GEOLOGICAL UPHEAVAL: Landslides Hit Northern Trinidad!

Over 13 early-morning landslides cut off parts of the Paria Main Road from Sans Souci to Grande Riviere, in north east Trinidad after heavier-than-usual rainfall over the weekend.

Lines of Toco-bound beach enthusiasts and weekend limers were forced to turn their vehicles around after several landslips of rocks, trees and other natural debris left the road impassible. One of the landslides claimed the life of Sans Souci resident Joseph Hagley. Works and Infrastructure Minister Jack Warner, who was called out of church just before 6 a.m., was on the scene with trucks and heavy equipment from his Ministry trying to clear the muddied road. Warner, who has been busy dealing with natural disasters along the East-West Corridor, Diego Martin, Maraval and surrounding areas, in the past few weeks, said the “mountains were angry”. “Look around, what are you seeing? People are cutting the hills for planting here in the country and cutting the hill for development in the city. These mountains are angry,” Warner said as he walked through the devastated areas and paused to talk to the family of the landslide victim. “The mountains have been denuded in several places and wherever that has happened you can actually see the landslips taking place,” he said. “This cannot continue. As it is now we have to reforest the mountains. We also have to clear the water courses and would have to ‘bench’ the mountains as well,” he said.
“Whether is Maraval, whether it’s Alyce Glen whether it’s here in Toco, the mountains are saying enough is enough. We cannot fight against nature all the time. We could have the best will in the world, build as many retaining walls as we want at the end of the day we have to keep the mountains,” he said. “But this too is an area that has been neglected and I am not assigning blame but this area has been neglected over the years and we are paying the price for that. The area has not been given the attention it deserves and we are reaping that right now,” he said. Warner said the financial losses of devastation were hard to calculate at this time. “But based on my experience in the Ministry of Works, TT$20 million would be a conservative figure,” he said. Warner also delivered a message of sympathy to the Hagley family from Prime Minister Kamla Persad-Bissessar. While Warner said the Government would pay the cost of funeral expenses, he also gave the family his personal contact number and told the widow to call him if she needed help.

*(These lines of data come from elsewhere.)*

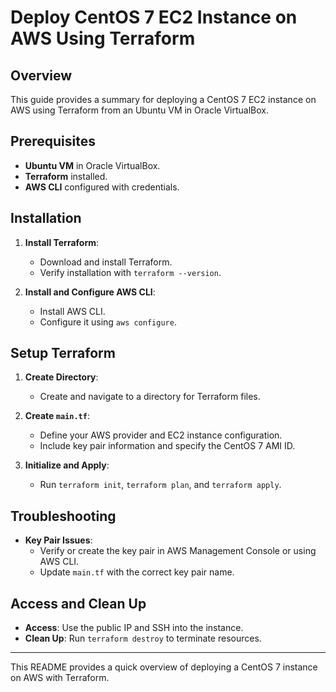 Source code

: # Deploy CentOS 7 EC2 Instance on AWS Using Terraform

## Overview

This guide provides a summary for deploying a CentOS 7 EC2 instance on AWS using Terraform from an Ubuntu VM in Oracle VirtualBox.

## Prerequisites

- **Ubuntu VM** in Oracle VirtualBox.
- **Terraform** installed.
- **AWS CLI** configured with credentials.

## Installation

1. **Install Terraform**:
   - Download and install Terraform.
   - Verify installation with `terraform --version`.

2. **Install and Configure AWS CLI**:
   - Install AWS CLI.
   - Configure it using `aws configure`.

## Setup Terraform

1. **Create Directory**:
   - Create and navigate to a directory for Terraform files.

2. **Create `main.tf`**:
   - Define your AWS provider and EC2 instance configuration.
   - Include key pair information and specify the CentOS 7 AMI ID.

3. **Initialize and Apply**:
   - Run `terraform init`, `terraform plan`, and `terraform apply`.

## Troubleshooting

- **Key Pair Issues**:
  - Verify or create the key pair in AWS Management Console or using AWS CLI.
  - Update `main.tf` with the correct key pair name.

## Access and Clean Up

- **Access**: Use the public IP and SSH into the instance.
- **Clean Up**: Run `terraform destroy` to terminate resources.

---

This README provides a quick overview of deploying a CentOS 7 instance on AWS with Terraform.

Other homeowners were also affected, but while their homes remained intact, piles of sludge and mud were packed up against the back of several homes and others were inundated with the muddy mess as well. Martin Terry Rondon, councillor for the area, said 10 power-saw crews and three backhoe crews were working on clearing the trees and other debris from the affected areas. An official at the Meteorological Office in Piarco said between Friday and yesterday there was more than two inches of rain. He said while the natural conditions that created the weather patterns were normal, the amount of rainfall was unusually high and caused the soil to become too saturated. The weather also affected parts of Tobago as a landslide cut off parts of the Charlotteville link road, but Allan Stewart, director of the Tobago Emergency Management Agency (TEMA), said cadets and protective services were out already clearing the blockage. He said there was no severe damage to residential areas. - Stabroek News.